Still, with the reductions in proteinuria observed in the supra-maximal dose arm in SMART, “we would predict that this [approach] will attenuate renal damage,” he concluded.

Questions and Answers

The following section is based on discussions with Nathalie Francoeur, BPharm, MSc, CHUQ-L'Hôtel-Dieu de Québec, Quebec City.

Q: When a patient receives a prescription for candesartan at a dose of 128 mg, what advice would you offer?

A: Counselling should always be individualized. With inpatients, we should focus on diet if serum potassium is close to the upper limit of normal or if it tends to increase. With a dose of 128 mg, it goes without saying that it is important to inform patients of potential adverse events. However, it is even more important to ensure that doses are increased gradually and patients are followed closely and that a complete blood count is done regularly.

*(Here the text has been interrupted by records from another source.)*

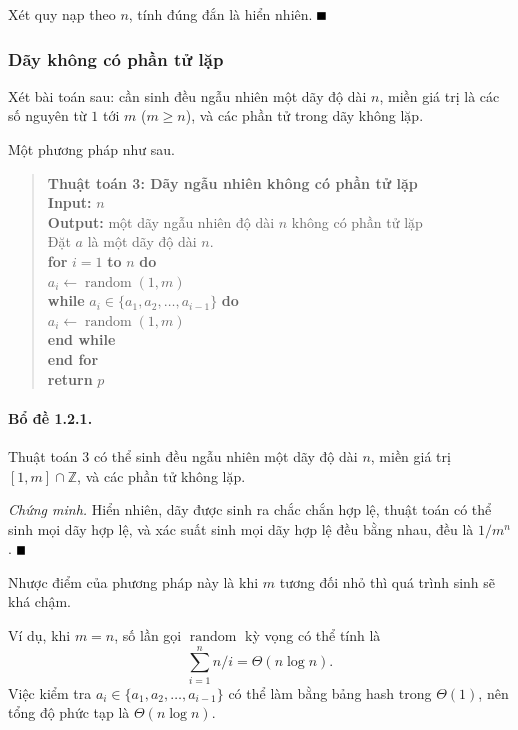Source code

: \documentclass[11pt]{article}
\providecommand{\square}{\mathord{\vcenter{\hrule height .6em width .6em}}}
\begin{document}
Xét quy nạp theo $n$, tính đúng đắn là hiển nhiên. \hfill$\square$

\subsubsection{Dãy không có phần tử lặp}

Xét bài toán sau: cần sinh đều ngẫu nhiên một dãy độ dài $n$, miền giá trị là
các số nguyên từ $1$ tới $m$ ($m\ge n$), và các phần tử trong dãy không lặp.

Một phương pháp như sau.

\begin{quote}
\textbf{Thuật toán 3: Dãy ngẫu nhiên không có phần tử lặp}\\
\textbf{Input:} $n$\\
\textbf{Output:} một dãy ngẫu nhiên độ dài $n$ không có phần tử lặp\\
Đặt $a$ là một dãy độ dài $n$.\\
\textbf{for} $i=1$ \textbf{to} $n$ \textbf{do}\\
\hspace*{1.5em}$a_i\leftarrow \operatorname{random}(1,m)$\\
\hspace*{1.5em}\textbf{while} $a_i\in\{a_1,a_2,\ldots,a_{i-1}\}$ \textbf{do}\\
\hspace*{3em}$a_i\leftarrow \operatorname{random}(1,m)$\\
\hspace*{1.5em}\textbf{end while}\\
\textbf{end for}\\
\textbf{return} $p$
\end{quote}

\paragraph{Bổ đề 1.2.1.}
Thuật toán 3 có thể sinh đều ngẫu nhiên một dãy độ dài $n$, miền giá trị
$[1,m]\cap\mathbb{Z}$, và các phần tử không lặp.

\emph{Chứng minh.}
Hiển nhiên, dãy được sinh ra chắc chắn hợp lệ, thuật toán có thể sinh mọi dãy
hợp lệ, và xác suất sinh mọi dãy hợp lệ đều bằng nhau, đều là $1/m^n$.
\hfill$\square$

Nhược điểm của phương pháp này là khi $m$ tương đối nhỏ thì quá trình sinh sẽ
khá chậm.

Ví dụ, khi $m=n$, số lần gọi $\operatorname{random}$ kỳ vọng có thể tính là
\[
\sum_{i=1}^n n/i=\Theta(n\log n).
\]
Việc kiểm tra $a_i\in\{a_1,a_2,\ldots,a_{i-1}\}$ có thể làm bằng bảng hash trong
$\Theta(1)$, nên tổng độ phức tạp là $\Theta(n\log n)$.
\end{document}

Q: In your opinion, are findings from SMART an important advance in the potential prevention of ESRD in CKD patients?

A: Yes. From a pharmacological viewpoint, it is most interesting to see that complementary mechanisms may be involved when the dose is increased. Proteinuria is a clinically critical factor that we focus on to prevent progression of renal failure. That said, I remain convinced that it is impossible in practice to administer such high doses to many of our patients [as] they are often elderly patients who have a complex clinical profile and a low eGFR (£30 mL/min).

Q: Do you think pharmacists will embrace this new paradigm shift towards the use of ultra-high doses of candesartan, and not just as antihypertensive doses as a way to postpone disease progression in patients living with CKD?

A: It may still be a little early to answer that question. Under such conditions, pharmacists will of course need to carry out close pharmacotherapeutic follow-ups.